A partir de 22 heures, c’est toutes les 5 minutes. Toutes les 5 minutes, Murielle, petite main de la permanence de Marie-Arlette Carlotti, fend la foule et donne des résultats partiels. « Marie-Arlette en tête » crie-t-elle de sa voix perçante. L’impasse Fissiaux où est nichée la permanence de la candidate socialiste résonne. « On a gagné! On a gagné! » chantent militants et sympathisants de la ministre déléguée aux personnes handicapées. Plus l’heure avance et plus l’écart se creuse avec le député sortant, l’UMP Renaud Muselier.
« Marie-Arlette gagne avec 1723 voix d’avance. En pourcentage, 51,8% pour Marie-Arlette et 48,16% pour Muselier, Ouais on a gagné! » lance Murielle au final. La foule est aux anges, le voisin du troisième, qui lance de l’eau pour dormir tranquille, beaucoup moins. Qu’importe pour les militants, la victoire est là, elle est palpable. Enfin… « Ce sont des années de militantisme sur le 4/5! Marie-Arlette ça fait des années qu’elle est là et qu’elle rame et qu’elle veut gagner. Ça y est ce soir, c’est fait!« . Murielle n’a plus de voix. Heureux présage.
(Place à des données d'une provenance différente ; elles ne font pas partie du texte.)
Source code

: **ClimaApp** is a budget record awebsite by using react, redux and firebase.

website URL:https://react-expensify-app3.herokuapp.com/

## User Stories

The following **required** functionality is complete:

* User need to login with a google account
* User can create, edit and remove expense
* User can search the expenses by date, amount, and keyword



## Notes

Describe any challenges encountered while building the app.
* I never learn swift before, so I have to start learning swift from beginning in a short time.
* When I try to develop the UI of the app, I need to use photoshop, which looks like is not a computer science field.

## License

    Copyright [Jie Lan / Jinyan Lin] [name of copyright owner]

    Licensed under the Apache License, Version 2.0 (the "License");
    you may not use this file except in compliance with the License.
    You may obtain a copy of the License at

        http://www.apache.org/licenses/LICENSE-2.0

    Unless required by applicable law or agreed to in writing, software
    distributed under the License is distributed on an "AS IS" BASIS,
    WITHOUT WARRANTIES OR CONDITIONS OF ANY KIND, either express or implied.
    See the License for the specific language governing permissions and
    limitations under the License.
Il a enfin délesté ses portables. Vartan Arzoumanian, trentenaire, arménien d’origine et marseillais avant tout, laisse le stress de la campagne derrière lui et fait des bises au premier venu. Le jeune homme est aux cotés de Marie-Arlette Carlotti depuis longtemps. Il a même été son candidat suppléant en 2007. C’est surtout la personne qui a permis à Carlotti de labourer sa circonscription. Collage d’affiche, attaché de presse, conseiller, vidéaste, il aura tout fait pour elle. Ce soir, il sourit. C’est sa première victoire électorale. Puis, il se reprend. Carlotti arrive, il va falloir pour Vartan gérer les journalistes et la foule joyeuse.
Marie-Arlette Carlotti sort de sa voiture, s’achemine tant bien que mal dans l’impasse Fissiaux. Ses premiers mots vont pour les électeurs évidemment mais aussi pour les socialistes de sa ville. »Après avoir obtenu la confiance du président François Hollande et celle du Premier ministre Jean-Marc Ayrault, j’ai eu celle des citoyens de Marseille et celle-là m’est encore plus précieuse. J’ai rassemblé au-delà de la gauche. Les Marseillais en ont assez de l’image que l’on donne de Marseille, y compris parfois dans notre propre camp. Nous allons maintenant travailler pour 2014 au service des Marseillais, et avec Eugène Caselli nous serons des partenaires. » 2014 autrement dit les élections municipales à Marseille. Après avoir mis le bazar à droite, voilà que Marie-Arlette Carlotti envisage la bazar dans la gauche marseillaise. N’en déplaise au voisin du troisième.